STF110829_s.jpgクライオモジュールで構成する主線形加速器

目的・ビジョン

「超伝導加速」は、ニオブ等の超伝導体で作った加速空洞を極低温まで冷却し、超伝導状態にして粒子ビームを加速する方式のことです。次世代加速器の加速方式として、世界で研究開発が進められています。

超伝導加速の最大の特徴は、その加速効率の高さです。超伝導素材でつくられた空洞にマイクロ波を送り込んで電場をつくり、電子や陽電子のビームを加速します。-271度Cまで冷却されたニオブ製の空洞の内表面は超伝導状態になり、電気抵抗が生じません。そのため、電力損失や加熱が起こらず、空洞の中にマイクロ波のエネルギーを、きわめて効率よく溜め込むことができるのです。

小さな電力で高電界を発生することができるので、短い距離で大きなエネルギーを粒子に与えることができます。つまり、同じエネルギーを実現するための加速器の長さを抑えることが出来るとうことで、これは加速器の小型化につながります。また、空洞の発熱を抑えることができるため、過熱対策用の冷凍機コストを抑えることも可能になります。

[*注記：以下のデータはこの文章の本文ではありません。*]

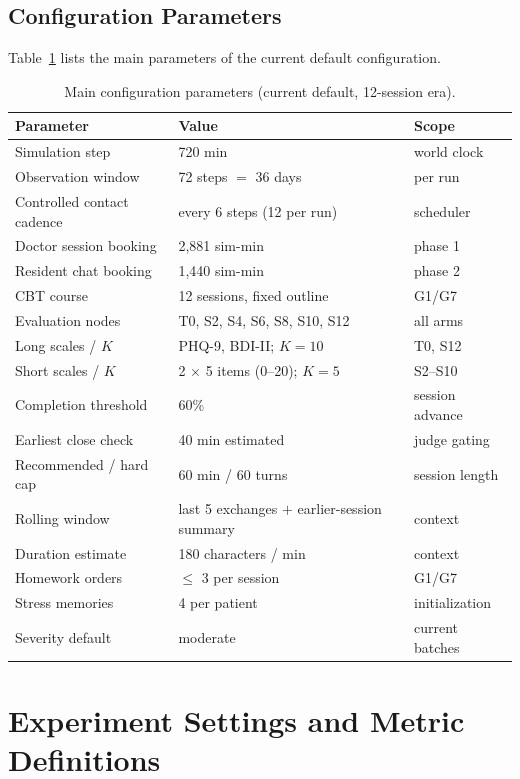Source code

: \documentclass[10pt]{article}
\begin{document}
\subsection{Configuration Parameters}

Table~\ref{tab:config} lists the main parameters of the current default configuration.

\begin{table}[h]
\centering
\caption{Main configuration parameters (current default, 12-session era).}
\label{tab:config}
\small
\begin{tabular}{@{}lll@{}}
\toprule
Parameter & Value & Scope \\
\midrule
Simulation step & 720 min & world clock \\
Observation window & 72 steps $=$ 36 days & per run \\
Controlled contact cadence & every 6 steps (12 per run) & scheduler \\
Doctor session booking & 2{,}881 sim-min & phase 1 \\
Resident chat booking & 1{,}440 sim-min & phase 2 \\
CBT course & 12 sessions, fixed outline & G1/G7 \\
Evaluation nodes & T0, S2, S4, S6, S8, S10, S12 & all arms \\
Long scales / $K$ & PHQ-9, BDI-II; $K=10$ & T0, S12 \\
Short scales / $K$ & 2 $\times$ 5 items (0--20); $K=5$ & S2--S10 \\
Completion threshold & 60\% & session advance \\
Earliest close check & 40 min estimated & judge gating \\
Recommended / hard cap & 60 min / 60 turns & session length \\
Rolling window & last 5 exchanges $+$ earlier-session summary & context \\
Duration estimate & 180 characters / min & context \\
Homework orders & $\le$ 3 per session & G1/G7 \\
Stress memories & 4 per patient & initialization \\
Severity default & moderate & current batches \\
\bottomrule
\end{tabular}
\end{table}

\section{Experiment Settings and Metric Definitions}\label{app:settings}
\end{document}
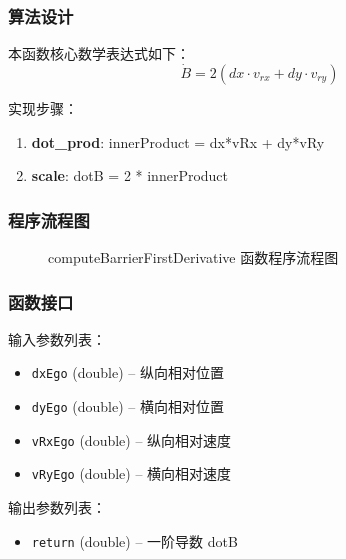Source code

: \documentclass[a4paper,10pt]{article}
\begin{document}
\subsubsection{算法设计}
\par 本函数核心数学表达式如下：
\begin{equation}
\dot B = 2(dx \cdot v_{rx} + dy \cdot v_{ry})
\end{equation}
\par 实现步骤：
\begin{enumerate}
  \item \textbf{dot\_prod}: innerProduct = dx*vRx + dy*vRy
  \item \textbf{scale}: dotB = 2 * innerProduct
\end{enumerate}
\subsubsection{程序流程图}
\begin{figure}[h]
    \centering
    \caption{computeBarrierFirstDerivative 函数程序流程图}
    \label{fig:flow_computeBarrierFirstDerivative}
\end{figure}
\subsubsection{函数接口}
\par 输入参数列表：
\begin{itemize}
  \item \texttt{dxEgo} (double) -- 纵向相对位置
  \item \texttt{dyEgo} (double) -- 横向相对位置
  \item \texttt{vRxEgo} (double) -- 纵向相对速度
  \item \texttt{vRyEgo} (double) -- 横向相对速度
\end{itemize}
\par 输出参数列表：
\begin{itemize}
  \item \texttt{return} (double) -- 一阶导数 dotB
\end{itemize}
\end{document}
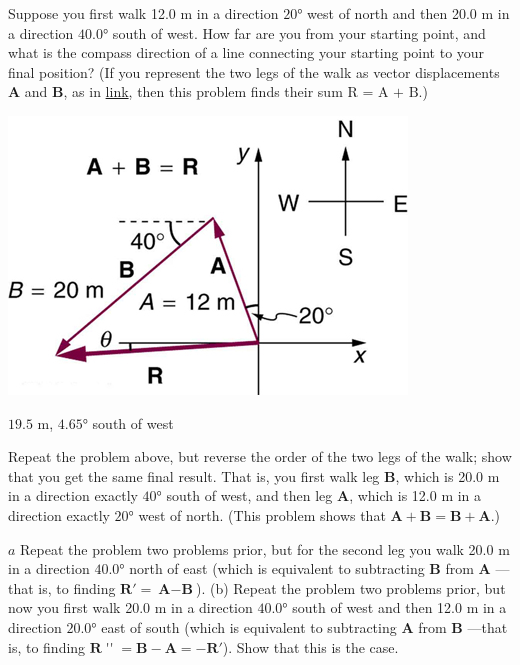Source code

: \documentclass[
]{book}
\begin{document}
\hypertarget{fs-id1165298797729}{}
\leavevmode{}%
Suppose you first walk 12.0 m in a direction \(\text{20°}{}\) west of
north and then 20.0 m in a direction \(\text{40.0°}{}\) south of west. How
far are you from your starting point, and what is the compass direction
of a line connecting your starting point to your final position? (If you
represent the two legs of the walk as vector displacements
\(\mathbf{A}{}\) and \(\mathbf{B}{}\), as in
\protect\hyperlink{import-auto-id1165296430663}{link}, then this
problem finds their sum \(\text{R~=~A~+~B}{}\).)

\includegraphics{images/Figure_03_02_22a.jpg}

\leavevmode{}%
\({\text{19}\text{.}\text{5\ m}}{}\), \({4\text{.}\text{65°}}{}\) south of
west

\hypertarget{fs-id1165298849088}{}
\leavevmode{}%
Repeat the problem above, but reverse the order of the two legs of the
walk; show that you get the same final result. That is, you first walk
leg \(\mathbf{B}{}\), which is 20.0 m in a direction exactly
\(\text{40°}{}\) south of west, and then leg \(\mathbf{A}{}\), which is 12.0
m in a direction exactly \(\text{20°}{}\) west of north. (This problem
shows that \({{\mathbf{A} + \mathbf{B}} = {\mathbf{B} + \mathbf{A}}}{}\).)

\hypertarget{fs-id1165298560552}{}
\leavevmode{}%
\(a\) Repeat the problem two problems prior, but for the second leg you
walk 20.0 m in a direction \(\text{40.0°}{}\) north of east (which is
equivalent to subtracting \(\textbf{B}{}\) from \(\mathbf{A}{}\) ---that is,
to finding \({{\textbf{R}\prime} = {\textbf{A} - \textbf{B}}}{}\)). (b)
Repeat the problem two problems prior, but now you first walk 20.0 m in
a direction \(\text{40.0°}{}\) south of west and then 12.0 m in a
direction \(\text{20.0°}{}\) east of south (which is equivalent to
subtracting \(\textbf{A}{}\) from \(\textbf{B}{}\) ---that is, to finding
\({\textbf{R}\operatorname{\prime\prime} = \textbf{B} - \textbf{A} = - \textbf{R}\prime}{}\)).
Show that this is the case.
\end{document}
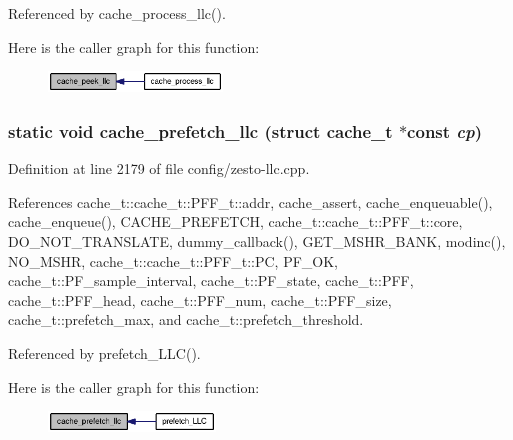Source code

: Referenced by cache\_\-process\_\-llc().

Here is the caller graph for this function:\nopagebreak
\begin{figure}[H]
\begin{center}
\leavevmode
\includegraphics[width=131pt]{config_2zesto-llc_8cpp_955da6a438bbb3f390d758f2f75fa822_icgraph}
\end{center}
\end{figure}
\subsubsection[{cache\_\-prefetch\_\-llc}]{\setlength{\rightskip}{0pt plus 5cm}static void cache\_\-prefetch\_\-llc (struct {\bf cache\_\-t} $\ast$const  {\em cp})\hspace{0.3cm}{\tt  [static]}}\label{config_2zesto-llc_8cpp_0bb0f060c77b60c70dce0eee1abb237a}




Definition at line 2179 of file config/zesto-llc.cpp.

References cache\_\-t::cache\_\-t::PFF\_\-t::addr, cache\_\-assert, cache\_\-enqueuable(), cache\_\-enqueue(), CACHE\_\-PREFETCH, cache\_\-t::cache\_\-t::PFF\_\-t::core, DO\_\-NOT\_\-TRANSLATE, dummy\_\-callback(), GET\_\-MSHR\_\-BANK, modinc(), NO\_\-MSHR, cache\_\-t::cache\_\-t::PFF\_\-t::PC, PF\_\-OK, cache\_\-t::PF\_\-sample\_\-interval, cache\_\-t::PF\_\-state, cache\_\-t::PFF, cache\_\-t::PFF\_\-head, cache\_\-t::PFF\_\-num, cache\_\-t::PFF\_\-size, cache\_\-t::prefetch\_\-max, and cache\_\-t::prefetch\_\-threshold.

Referenced by prefetch\_\-LLC().

Here is the caller graph for this function:\nopagebreak
\begin{figure}[H]
\begin{center}
\leavevmode
\includegraphics[width=126pt]{config_2zesto-llc_8cpp_0bb0f060c77b60c70dce0eee1abb237a_icgraph}
\end{center}
\end{figure}

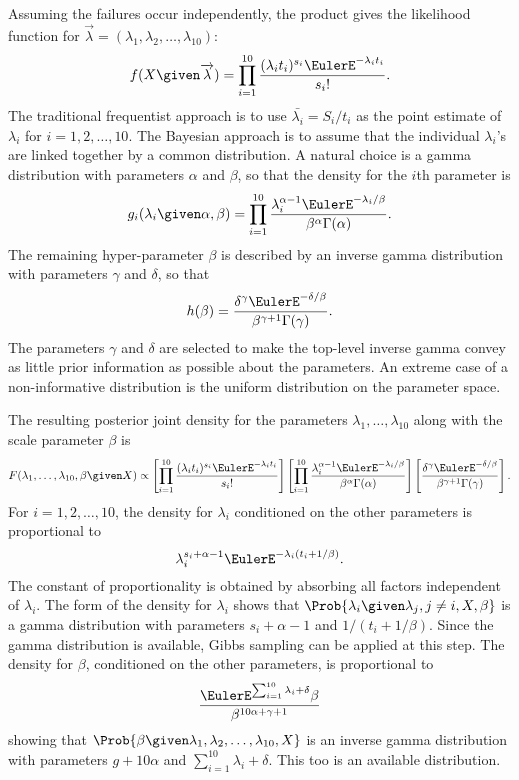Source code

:\documentclass[12pt]{article}
\begin{document}
Assuming the failures occur independently, the product gives the
likelihood function for \( \overrightarrow{\lambda} = (\lambda_1,
\lambda_2, \dots, \lambda_{10}) \):
\[
    f(X \given \overrightarrow{\lambda}) = \prod\limits_{i=1}^{10} \frac
    {(\lambda_i t_i)^{s_i} \EulerE^{-\lambda_i t_i}}{s_i!}.
\] The traditional frequentist approach is to use \( \bar{\lambda_i} = S_i/t_i
\) as the point estimate of \( \lambda_i \) for \( i = 1,2, \dots, 10 \).
The Bayesian approach is to assume that the individual \( \lambda_i \)'s
are linked together by a common distribution.  A natural choice is a
gamma distribution with parameters \( \alpha \) and \( \beta \), so that
the density for the \( i \)th parameter is
\[
    g_i(\lambda_i \given \alpha, \beta) =\prod\limits_{i=1}^{10} \frac{\lambda_i^
    {\alpha-1} \EulerE^{-\lambda_i/\beta}}{\beta^{\alpha} \Gamma(\alpha)}.
\] The remaining hyper-parameter \( \beta \) is described by an inverse
gamma distribution with parameters \( \gamma \) and \( \delta \), so
that
\[
    h(\beta) = \frac{\delta^{\gamma} \EulerE^{-\delta/\beta}}{\beta^{\gamma+1}
    \Gamma(\gamma)}.
\] The parameters \( \gamma \) and \( \delta \) are selected to make the
top-level inverse gamma convey as little prior information as possible
about the parameters.  An extreme case of a non-informative distribution
is the uniform distribution on the parameter space.

The resulting posterior joint density for the parameters \( \lambda_1,
 \dots, \lambda_{10} \) along with the scale parameter \(
\beta \) is
\[
    F(\lambda_1, \dots, \lambda_{10}, \beta \given X) \propto
    \left[ \prod_{i=1}^{10} \frac{(\lambda_i t_i)^{s_i} \EulerE^{-\lambda_i
    t_i}}{s_i!} \right] \left[ \prod_{i=1}^{10} \frac{\lambda_i^{\alpha-1}
    \EulerE^{-\lambda_i/\beta}}{\beta^{\alpha} \Gamma(\alpha)} \right]
    \left[ \frac{\delta^{\gamma} \EulerE^{-\delta/\beta}}{\beta^{\gamma+1}
    \Gamma(\gamma)} \right].
\] For \( i = 1,2, \dots, 10 \), the density for \( \lambda_i \)
conditioned on the other parameters is proportional to
\[
    \lambda_i^{s_i + \alpha -1} \EulerE^{-\lambda_i (t_i+1/\beta)}.
\] The constant of proportionality is obtained by absorbing all factors
independent of \( \lambda_i \).  The form of the density for \( \lambda_i
\) shows that \( \Prob{\lambda_i \given \lambda_j, j \ne i, X, \beta} \)
is a gamma distribution with parameters \( s_i + \alpha -1 \) and \( 1/(t_i
+ 1/\beta) \).  Since the gamma distribution is available, Gibbs
sampling can be applied at this step.  The density for \( \beta \),
conditioned on the other parameters, is proportional to
\[
    \frac{\EulerE^{\sum_{i=1}^{10}\lambda_i + \delta}\beta}{\beta^{10\alpha+\gamma+1}}
\] showing that \( \Prob{\beta \given \lambda_1, \lambda_2, \dots,
\lambda_{10}, X} \) is an inverse gamma distribution with parameters \(
g + 10 \alpha \) and \( \sum\limits_{i=1}^{10} \lambda_i+\delta \). This
too is an available distribution.
\end{document}
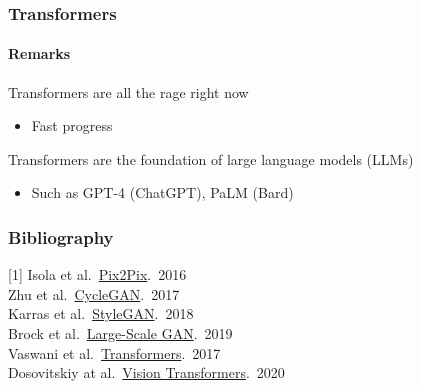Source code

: \documentclass[xetex,professionalfont]{beamer}
\let\oldemph\emph
\renewcommand\emph[1]{\textcolor{tuwcvl_cvl_blue}{#1}}
\begin{document}
\begin{frame}
	\frametitle{Transformers}
	\framesubtitle{Remarks}

	Transformers are all the rage right now
	\begin{itemize}
		\item Fast progress
	\end{itemize}

	\bigskip
	Transformers are the foundation of \emph{large language models} (\emph{LLMs})
	\begin{itemize}
		\item Such as GPT-4 (ChatGPT), PaLM (Bard)
	\end{itemize}

\end{frame}


\renewcommand\emph[1]{\oldemph{#1}}

\begin{frame}
	\frametitle{Bibliography}

	[1] Isola et al.~\href{https://arxiv.org/abs/1611.07004}{Pix2Pix}.~2016\\\medskip
	[2] Zhu et al.~\href{https://arxiv.org/abs/1703.10593}{CycleGAN}.~2017\\\medskip
	[3] Karras et  al.~\href{https://arxiv.org/abs/1812.04948}{StyleGAN}.~2018\\\medskip
	[4] Brock et al.~\href{https://arxiv.org/abs/1809.11096}{Large-Scale GAN}.~2019\\\medskip
	[5] Vaswani et al.~\href{https://arxiv.org/abs/1706.03762v5}{Transformers}.~2017\\\medskip
	[6] Dosovitskiy at al.~\href{https://arxiv.org/abs/2010.11929}{Vision Transformers}.~2020\\\medskip

\end{frame}
\end{document}
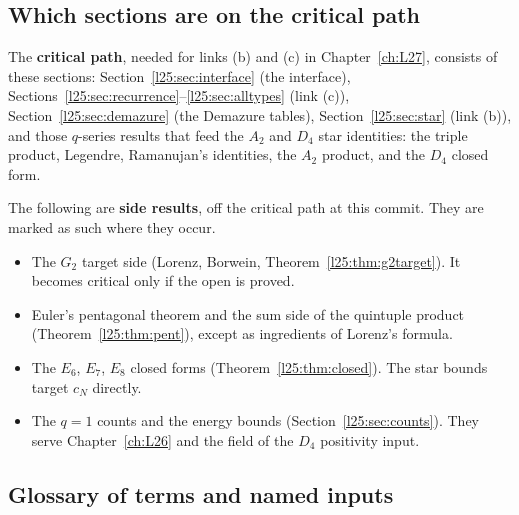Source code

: \subsection{Which sections are on the critical path}

The \textbf{critical path}, needed for links (b) and (c) in Chapter~\ref{ch:L27}, consists of these sections:
Section~\ref{l25:sec:interface} (the interface), Sections~\ref{l25:sec:recurrence}--\ref{l25:sec:alltypes} (link (c)),
Section~\ref{l25:sec:demazure} (the Demazure tables), Section~\ref{l25:sec:star} (link (b)), and those $q$-series
results that feed the $A_2$ and $D_4$ star identities: the triple product, Legendre, Ramanujan's identities, the
$A_2$ product, and the $D_4$ closed form.

The following are \textbf{side results}, off the critical path at this commit. They are marked as such where they
occur.
\begin{itemize}
\item The $G_2$ target side (Lorenz, Borwein, Theorem~\ref{l25:thm:g2target}). It becomes critical only if the open
   is proved.
\item Euler's pentagonal theorem and the sum side of the quintuple product (Theorem~\ref{l25:thm:pent}), except as ingredients of
  Lorenz's formula.
\item The $E_6$, $E_7$, $E_8$ closed forms (Theorem~\ref{l25:thm:closed}). The star bounds target $c_N$ directly.
\item The $q=1$ counts and the energy bounds (Section~\ref{l25:sec:counts}). They serve Chapter~\ref{ch:L26} and the
   field of the $D_4$ positivity input.
\end{itemize}

\subsection{Glossary of terms and named inputs}\label{l25:sec:glossary}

加速器の技術は現在、ガンの診断や治療などの医療分野や、素材の改良、精密か構などの工業分野など多岐にわたって活用されています。超伝導技術で加速器が小型化されれば、よりコンパクトで省エネルギー、かつ安価な装置を実現でき、様々な応用分野でより広い選択肢と機会を提供することができるようになります。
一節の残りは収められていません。